====== RECORD EXTRACTS ======

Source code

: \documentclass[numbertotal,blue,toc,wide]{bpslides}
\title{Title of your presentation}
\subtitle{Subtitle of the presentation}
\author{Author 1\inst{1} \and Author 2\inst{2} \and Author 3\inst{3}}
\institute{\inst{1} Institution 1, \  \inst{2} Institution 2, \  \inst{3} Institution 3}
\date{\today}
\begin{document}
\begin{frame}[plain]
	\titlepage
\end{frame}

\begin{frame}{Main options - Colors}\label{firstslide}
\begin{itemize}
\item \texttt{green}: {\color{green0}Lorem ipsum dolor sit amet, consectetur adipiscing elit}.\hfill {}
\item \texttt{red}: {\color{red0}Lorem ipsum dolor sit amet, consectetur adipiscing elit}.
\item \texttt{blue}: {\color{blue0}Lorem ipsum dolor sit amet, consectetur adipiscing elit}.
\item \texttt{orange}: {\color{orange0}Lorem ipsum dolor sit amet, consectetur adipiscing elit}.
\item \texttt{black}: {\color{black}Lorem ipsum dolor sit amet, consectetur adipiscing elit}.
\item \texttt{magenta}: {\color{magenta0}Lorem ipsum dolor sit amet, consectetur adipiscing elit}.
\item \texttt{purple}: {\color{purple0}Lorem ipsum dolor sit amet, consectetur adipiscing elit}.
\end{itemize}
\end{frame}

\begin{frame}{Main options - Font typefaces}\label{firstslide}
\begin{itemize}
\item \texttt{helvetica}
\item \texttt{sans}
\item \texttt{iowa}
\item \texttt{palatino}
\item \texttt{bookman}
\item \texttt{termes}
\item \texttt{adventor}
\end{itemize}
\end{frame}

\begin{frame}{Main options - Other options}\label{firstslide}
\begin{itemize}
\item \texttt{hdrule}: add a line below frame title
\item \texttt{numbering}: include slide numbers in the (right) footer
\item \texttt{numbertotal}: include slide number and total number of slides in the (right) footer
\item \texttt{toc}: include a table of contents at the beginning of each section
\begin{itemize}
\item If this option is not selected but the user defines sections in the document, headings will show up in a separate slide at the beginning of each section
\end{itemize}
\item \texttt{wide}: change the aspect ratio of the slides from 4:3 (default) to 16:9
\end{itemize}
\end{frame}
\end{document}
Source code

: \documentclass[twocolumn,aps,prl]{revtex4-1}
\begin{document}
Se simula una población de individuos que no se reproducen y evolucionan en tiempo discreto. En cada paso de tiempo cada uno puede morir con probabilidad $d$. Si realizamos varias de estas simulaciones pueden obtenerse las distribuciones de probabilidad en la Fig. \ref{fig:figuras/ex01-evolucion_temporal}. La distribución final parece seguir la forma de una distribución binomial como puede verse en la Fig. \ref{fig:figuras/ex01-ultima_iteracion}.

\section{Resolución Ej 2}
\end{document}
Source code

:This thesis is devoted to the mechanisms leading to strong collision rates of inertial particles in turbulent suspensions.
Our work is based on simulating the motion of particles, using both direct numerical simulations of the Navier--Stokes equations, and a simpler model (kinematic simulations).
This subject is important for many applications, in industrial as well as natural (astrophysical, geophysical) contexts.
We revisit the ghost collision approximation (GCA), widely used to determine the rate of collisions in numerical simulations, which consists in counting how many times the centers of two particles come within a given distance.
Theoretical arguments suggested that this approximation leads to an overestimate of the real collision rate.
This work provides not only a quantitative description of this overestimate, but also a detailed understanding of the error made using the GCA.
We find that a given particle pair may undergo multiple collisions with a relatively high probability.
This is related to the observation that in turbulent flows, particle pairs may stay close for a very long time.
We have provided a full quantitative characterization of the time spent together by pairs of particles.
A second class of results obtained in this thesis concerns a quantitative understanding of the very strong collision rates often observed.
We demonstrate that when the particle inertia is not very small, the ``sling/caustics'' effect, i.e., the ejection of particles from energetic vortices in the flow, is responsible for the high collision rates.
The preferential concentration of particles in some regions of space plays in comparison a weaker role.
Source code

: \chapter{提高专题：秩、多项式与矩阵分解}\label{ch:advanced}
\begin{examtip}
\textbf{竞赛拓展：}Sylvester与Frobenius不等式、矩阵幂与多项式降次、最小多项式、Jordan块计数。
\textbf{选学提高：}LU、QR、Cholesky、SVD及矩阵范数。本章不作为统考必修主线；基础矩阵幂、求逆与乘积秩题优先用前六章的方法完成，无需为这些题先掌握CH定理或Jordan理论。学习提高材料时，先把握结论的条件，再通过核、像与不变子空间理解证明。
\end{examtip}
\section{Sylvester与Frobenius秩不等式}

======
====== RECORD EXTRACTS ======

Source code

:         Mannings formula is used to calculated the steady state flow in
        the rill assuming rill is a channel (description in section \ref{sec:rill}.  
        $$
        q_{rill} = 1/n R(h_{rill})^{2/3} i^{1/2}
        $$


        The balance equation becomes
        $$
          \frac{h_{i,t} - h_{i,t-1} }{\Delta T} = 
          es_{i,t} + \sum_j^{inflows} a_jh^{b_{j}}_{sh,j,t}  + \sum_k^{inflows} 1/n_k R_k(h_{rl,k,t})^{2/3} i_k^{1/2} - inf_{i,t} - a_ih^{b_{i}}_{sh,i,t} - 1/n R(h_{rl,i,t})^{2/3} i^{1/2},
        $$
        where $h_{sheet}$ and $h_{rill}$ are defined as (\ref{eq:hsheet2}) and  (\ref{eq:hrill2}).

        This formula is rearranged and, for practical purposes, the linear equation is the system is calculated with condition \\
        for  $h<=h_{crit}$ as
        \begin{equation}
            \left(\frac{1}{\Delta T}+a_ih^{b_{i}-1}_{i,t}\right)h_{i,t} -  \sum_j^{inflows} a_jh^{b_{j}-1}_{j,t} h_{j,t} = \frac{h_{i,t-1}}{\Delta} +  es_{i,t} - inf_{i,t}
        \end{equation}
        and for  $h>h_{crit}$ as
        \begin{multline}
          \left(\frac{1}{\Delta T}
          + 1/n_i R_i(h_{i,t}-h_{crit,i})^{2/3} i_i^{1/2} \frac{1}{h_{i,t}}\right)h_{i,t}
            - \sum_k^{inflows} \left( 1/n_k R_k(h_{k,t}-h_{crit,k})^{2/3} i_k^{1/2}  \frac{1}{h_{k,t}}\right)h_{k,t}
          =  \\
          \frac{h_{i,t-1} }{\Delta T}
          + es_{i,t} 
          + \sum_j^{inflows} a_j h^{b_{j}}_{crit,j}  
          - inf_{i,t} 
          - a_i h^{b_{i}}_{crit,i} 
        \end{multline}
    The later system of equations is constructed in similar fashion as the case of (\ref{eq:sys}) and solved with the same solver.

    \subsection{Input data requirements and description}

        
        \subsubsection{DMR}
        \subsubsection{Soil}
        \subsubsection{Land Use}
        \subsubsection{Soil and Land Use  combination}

======

EXERCISE AIM = Return every line of the data above in which "include" appears.

TASK ANSWER =
\item \texttt{numbering}: include slide numbers in the (right) footer
\item \texttt{numbertotal}: include slide number and total number of slides in the (right) footer
\item \texttt{toc}: include a table of contents at the beginning of each section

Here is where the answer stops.